# [Provided information]
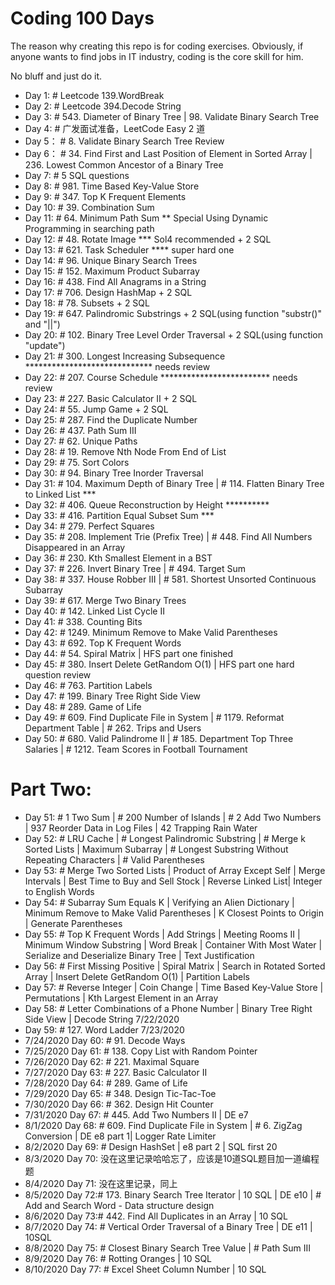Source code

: # Coding 100 Days

The reason why creating this repo is for coding exercises. Obviously, if anyone wants to find jobs in IT industry, coding is the core skill for him.

No bluff and just do it.

- Day 1:    # Leetcode 139.WordBreak
- Day 2:    # Leetcode 394.Decode String
- Day 3:    # 543. Diameter of Binary Tree | 98. Validate Binary Search Tree
- Day 4:    # 广发面试准备，LeetCode Easy 2 道
- Day 5：   # 8. Validate Binary Search Tree Review
- Day 6：   # 34. Find First and Last Position of Element in Sorted Array | 236. Lowest Common Ancestor of a Binary Tree
- Day 7:    # 5 SQL questions
- Day 8:    # 981. Time Based Key-Value Store
- Day 9:    # 347. Top K Frequent Elements
- Day 10:   # 39. Combination Sum
- Day 11:   # 64. Minimum Path Sum ** Special Using Dynamic Programming in searching path
- Day 12:   # 48. Rotate Image *** Sol4 recommended + 2 SQL
- Day 13:   # 621. Task Scheduler **** super hard one
- Day 14:   # 96. Unique Binary Search Trees
- Day 15:   # 152. Maximum Product Subarray
- Day 16:   # 438. Find All Anagrams in a String
- Day 17:   # 706. Design HashMap + 2 SQL
- Day 18:   # 78. Subsets + 2 SQL
- Day 19:   # 647. Palindromic Substrings + 2 SQL(using function "substr()" and "||") 
- Day 20:   # 102. Binary Tree Level Order Traversal + 2 SQL(using function "update")
- Day 21:   # 300. Longest Increasing Subsequence ***************************** needs review
- Day 22:   # 207. Course Schedule ************************* needs review
- Day 23:   # 227. Basic Calculator II + 2 SQL
- Day 24:   # 55. Jump Game + 2 SQL
- Day 25:   # 287. Find the Duplicate Number
- Day 26:   # 437. Path Sum III
- Day 27:   # 62. Unique Paths
- Day 28:   # 19. Remove Nth Node From End of List
- Day 29:   # 75. Sort Colors
- Day 30:   # 94. Binary Tree Inorder Traversal
- Day 31:   # 104. Maximum Depth of Binary Tree | # 114. Flatten Binary Tree to Linked List ***
- Day 32:   # 406. Queue Reconstruction by Height **********
- Day 33:   # 416. Partition Equal Subset Sum ***
- Day 34:   # 279. Perfect Squares
- Day 35:   # 208. Implement Trie (Prefix Tree) | # 448. Find All Numbers Disappeared in an Array
- Day 36:   # 230. Kth Smallest Element in a BST
- Day 37:   # 226. Invert Binary Tree | # 494. Target Sum
- Day 38:   # 337. House Robber III | # 581. Shortest Unsorted Continuous Subarray
- Day 39:   # 617. Merge Two Binary Trees
- Day 40:   # 142. Linked List Cycle II
- Day 41:   # 338. Counting Bits
- Day 42:   # 1249. Minimum Remove to Make Valid Parentheses
- Day 43:   # 692. Top K Frequent Words
- Day 44:   # 54. Spiral Matrix | HFS part one finished
- Day 45:   # 380. Insert Delete GetRandom O(1) | HFS part one hard question review
- Day 46:   # 763. Partition Labels
- Day 47:   # 199. Binary Tree Right Side View
- Day 48:   # 289. Game of Life
- Day 49:   # 609. Find Duplicate File in System | # 1179. Reformat Department Table | # 262. Trips and Users
- Day 50:   # 680. Valid Palindrome II | # 185. Department Top Three Salaries | # 1212. Team Scores in Football Tournament

# Part Two:

- Day 51: # 1 Two Sum | # 200 Number of Islands | # 2 Add Two Numbers | 937 Reorder Data in Log Files | 42 Trapping Rain Water
- Day 52: # LRU Cache | # Longest Palindromic Substring | # Merge k Sorted Lists | Maximum Subarray  | # Longest Substring Without Repeating Characters | # 	Valid Parentheses
- Day 53: # Merge Two Sorted Lists | Product of Array Except Self | Merge Intervals | Best Time to Buy and Sell Stock | Reverse Linked List| Integer to English Words  
- Day 54: # Subarray Sum Equals K | Verifying an Alien Dictionary | 	Minimum Remove to Make Valid Parentheses | K Closest Points to Origin | Generate Parentheses
- Day 55: # Top K Frequent Words | Add Strings | Meeting Rooms II | Minimum Window Substring | Word Break | Container With Most Water | Serialize and Deserialize Binary Tree | Text Justification   
- Day 56: # First Missing Positive | Spiral Matrix | Search in Rotated Sorted Array | Insert Delete GetRandom O(1) | Partition Labels
- Day 57: # Reverse Integer | Coin Change | Time Based Key-Value Store | Permutations | 	Kth Largest Element in an Array
- Day 58: # Letter Combinations of a Phone Number | Binary Tree Right Side View | Decode String   7/22/2020
- Day 59: # 127. Word Ladder 7/23/2020
- 7/24/2020 Day 60: # 91. Decode Ways
- 7/25/2020 Day 61: # 138. Copy List with Random Pointer
- 7/26/2020 Day 62: # 221. Maximal Square
- 7/27/2020 Day 63: # 227. Basic Calculator II
- 7/28/2020 Day 64: # 289. Game of Life
- 7/29/2020 Day 65: # 348. Design Tic-Tac-Toe
- 7/30/2020 Day 66: # 362. Design Hit Counter
- 7/31/2020 Day 67: # 445. Add Two Numbers II | DE e7
- 8/1/2020  Day 68: # 609. Find Duplicate File in System | # 6. ZigZag Conversion | DE e8 part 1| Logger Rate Limiter
- 8/2/2020  Day 69: # Design HashSet | e8 part 2 | SQL first 20
- 8/3/2020  Day 70: 没在这里记录哈哈忘了，应该是10道SQL题目加一道编程题 
- 8/4/2020  Day 71: 没在这里记录，同上
- 8/5/2020  Day 72:# 173. Binary Search Tree Iterator | 10 SQL | DE e10 | # Add and Search Word - Data structure design
- 8/6/2020  Day 73:# 442. Find All Duplicates in an Array | 10 SQL 
- 8/7/2020  Day 74: # Vertical Order Traversal of a Binary Tree | DE e11 | 10SQL
- 8/8/2020  Day 75: # Closest Binary Search Tree Value | # Path Sum III
- 8/9/2020  Day 76: # Rotting Oranges | 10 SQL
- 8/10/2020 Day 77: # Excel Sheet Column Number | 10 SQL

# [Work required]
Answer with the count alone: how many lines in the data above have "Longest" in them?

# [Response to this task]
2